Problem to work on: Only the lines that hold "NemesisTheory" should be in the answer, each copied from the data below.

Data supplied:
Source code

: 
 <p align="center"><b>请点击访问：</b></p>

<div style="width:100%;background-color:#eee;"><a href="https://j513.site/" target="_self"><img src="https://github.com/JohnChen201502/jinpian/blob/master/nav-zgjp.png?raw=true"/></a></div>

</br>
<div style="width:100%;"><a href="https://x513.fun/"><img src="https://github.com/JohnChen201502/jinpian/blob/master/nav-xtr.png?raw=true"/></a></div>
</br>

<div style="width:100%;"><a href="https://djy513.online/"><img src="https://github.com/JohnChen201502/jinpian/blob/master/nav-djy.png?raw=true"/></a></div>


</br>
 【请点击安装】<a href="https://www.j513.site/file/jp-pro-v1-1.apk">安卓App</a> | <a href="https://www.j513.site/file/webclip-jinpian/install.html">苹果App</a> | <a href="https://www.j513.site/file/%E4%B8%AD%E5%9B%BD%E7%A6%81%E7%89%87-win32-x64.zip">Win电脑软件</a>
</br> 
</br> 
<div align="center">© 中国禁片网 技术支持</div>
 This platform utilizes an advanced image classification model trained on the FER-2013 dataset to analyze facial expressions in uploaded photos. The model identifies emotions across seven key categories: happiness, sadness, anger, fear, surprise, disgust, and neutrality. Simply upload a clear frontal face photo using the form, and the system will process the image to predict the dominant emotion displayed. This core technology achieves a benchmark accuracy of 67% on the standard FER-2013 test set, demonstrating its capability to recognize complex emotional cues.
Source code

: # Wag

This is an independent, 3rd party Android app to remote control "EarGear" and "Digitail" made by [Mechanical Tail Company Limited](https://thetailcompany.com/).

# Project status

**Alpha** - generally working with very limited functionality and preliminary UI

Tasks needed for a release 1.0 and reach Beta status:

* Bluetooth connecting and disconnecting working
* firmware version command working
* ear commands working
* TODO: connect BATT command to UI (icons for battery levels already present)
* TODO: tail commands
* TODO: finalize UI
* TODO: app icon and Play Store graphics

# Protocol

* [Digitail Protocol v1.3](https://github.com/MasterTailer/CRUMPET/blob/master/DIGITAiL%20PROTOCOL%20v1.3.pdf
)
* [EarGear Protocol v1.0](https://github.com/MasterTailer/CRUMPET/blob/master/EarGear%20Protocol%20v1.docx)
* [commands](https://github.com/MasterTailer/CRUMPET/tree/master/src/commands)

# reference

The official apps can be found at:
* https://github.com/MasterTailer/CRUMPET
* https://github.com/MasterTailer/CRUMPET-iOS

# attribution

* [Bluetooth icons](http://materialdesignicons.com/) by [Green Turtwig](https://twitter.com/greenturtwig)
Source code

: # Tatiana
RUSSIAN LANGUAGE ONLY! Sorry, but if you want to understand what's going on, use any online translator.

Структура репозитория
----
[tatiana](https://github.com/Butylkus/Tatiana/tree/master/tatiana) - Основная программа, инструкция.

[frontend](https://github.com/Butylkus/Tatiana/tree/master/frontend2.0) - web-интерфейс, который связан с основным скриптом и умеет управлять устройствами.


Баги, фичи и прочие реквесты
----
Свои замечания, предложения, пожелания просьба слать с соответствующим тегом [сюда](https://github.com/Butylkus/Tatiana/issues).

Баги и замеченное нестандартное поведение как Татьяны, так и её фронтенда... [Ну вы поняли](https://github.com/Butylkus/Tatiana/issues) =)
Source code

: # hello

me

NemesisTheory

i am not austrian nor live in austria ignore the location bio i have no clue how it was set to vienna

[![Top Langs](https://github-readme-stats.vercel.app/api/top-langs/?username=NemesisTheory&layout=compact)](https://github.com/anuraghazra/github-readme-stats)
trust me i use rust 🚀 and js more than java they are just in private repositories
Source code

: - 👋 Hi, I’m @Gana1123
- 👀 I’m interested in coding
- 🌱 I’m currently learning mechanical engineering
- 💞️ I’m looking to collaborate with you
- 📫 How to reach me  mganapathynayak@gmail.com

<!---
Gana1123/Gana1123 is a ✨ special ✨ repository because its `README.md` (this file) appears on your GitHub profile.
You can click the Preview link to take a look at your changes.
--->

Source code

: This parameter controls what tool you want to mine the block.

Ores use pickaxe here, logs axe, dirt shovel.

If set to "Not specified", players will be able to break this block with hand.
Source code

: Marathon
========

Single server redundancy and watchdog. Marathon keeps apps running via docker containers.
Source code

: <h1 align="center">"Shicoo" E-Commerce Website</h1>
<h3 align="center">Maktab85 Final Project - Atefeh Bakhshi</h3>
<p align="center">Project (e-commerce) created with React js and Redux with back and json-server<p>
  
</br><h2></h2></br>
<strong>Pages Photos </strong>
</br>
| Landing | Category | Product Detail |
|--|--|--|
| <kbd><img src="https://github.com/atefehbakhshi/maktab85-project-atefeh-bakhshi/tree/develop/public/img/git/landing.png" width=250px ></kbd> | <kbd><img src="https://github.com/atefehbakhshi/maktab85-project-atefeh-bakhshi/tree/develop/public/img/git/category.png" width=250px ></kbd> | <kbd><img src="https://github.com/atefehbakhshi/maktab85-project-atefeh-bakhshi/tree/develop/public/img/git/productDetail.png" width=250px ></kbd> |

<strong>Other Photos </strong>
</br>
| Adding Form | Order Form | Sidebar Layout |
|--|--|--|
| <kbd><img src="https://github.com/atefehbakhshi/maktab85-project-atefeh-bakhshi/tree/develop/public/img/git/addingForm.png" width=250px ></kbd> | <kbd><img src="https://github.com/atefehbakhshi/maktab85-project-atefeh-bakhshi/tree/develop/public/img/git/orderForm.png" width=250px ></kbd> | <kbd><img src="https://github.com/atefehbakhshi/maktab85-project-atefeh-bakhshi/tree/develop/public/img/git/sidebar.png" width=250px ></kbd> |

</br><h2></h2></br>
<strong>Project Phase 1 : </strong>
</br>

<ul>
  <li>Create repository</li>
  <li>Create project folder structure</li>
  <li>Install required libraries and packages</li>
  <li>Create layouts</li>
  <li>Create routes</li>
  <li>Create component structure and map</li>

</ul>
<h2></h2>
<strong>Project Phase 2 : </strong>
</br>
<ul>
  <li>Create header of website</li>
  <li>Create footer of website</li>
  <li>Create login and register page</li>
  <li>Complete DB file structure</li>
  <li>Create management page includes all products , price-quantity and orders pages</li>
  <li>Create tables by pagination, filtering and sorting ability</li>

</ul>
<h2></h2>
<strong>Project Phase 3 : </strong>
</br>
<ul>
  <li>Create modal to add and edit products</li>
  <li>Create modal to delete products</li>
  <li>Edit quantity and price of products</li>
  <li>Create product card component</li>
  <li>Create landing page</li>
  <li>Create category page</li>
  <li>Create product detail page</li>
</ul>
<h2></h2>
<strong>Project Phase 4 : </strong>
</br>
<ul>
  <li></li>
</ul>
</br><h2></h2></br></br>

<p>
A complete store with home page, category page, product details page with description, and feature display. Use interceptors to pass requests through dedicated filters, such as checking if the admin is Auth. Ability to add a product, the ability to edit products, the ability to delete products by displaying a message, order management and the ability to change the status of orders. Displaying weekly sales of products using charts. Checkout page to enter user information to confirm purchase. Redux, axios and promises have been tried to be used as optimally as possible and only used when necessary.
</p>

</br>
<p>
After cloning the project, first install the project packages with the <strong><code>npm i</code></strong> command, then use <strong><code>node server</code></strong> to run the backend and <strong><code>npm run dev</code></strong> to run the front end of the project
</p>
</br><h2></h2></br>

Written response:
NemesisTheory
[![Top Langs](https://github-readme-stats.vercel.app/api/top-langs/?username=NemesisTheory&layout=compact)](https://github.com/anuraghazra/github-readme-stats)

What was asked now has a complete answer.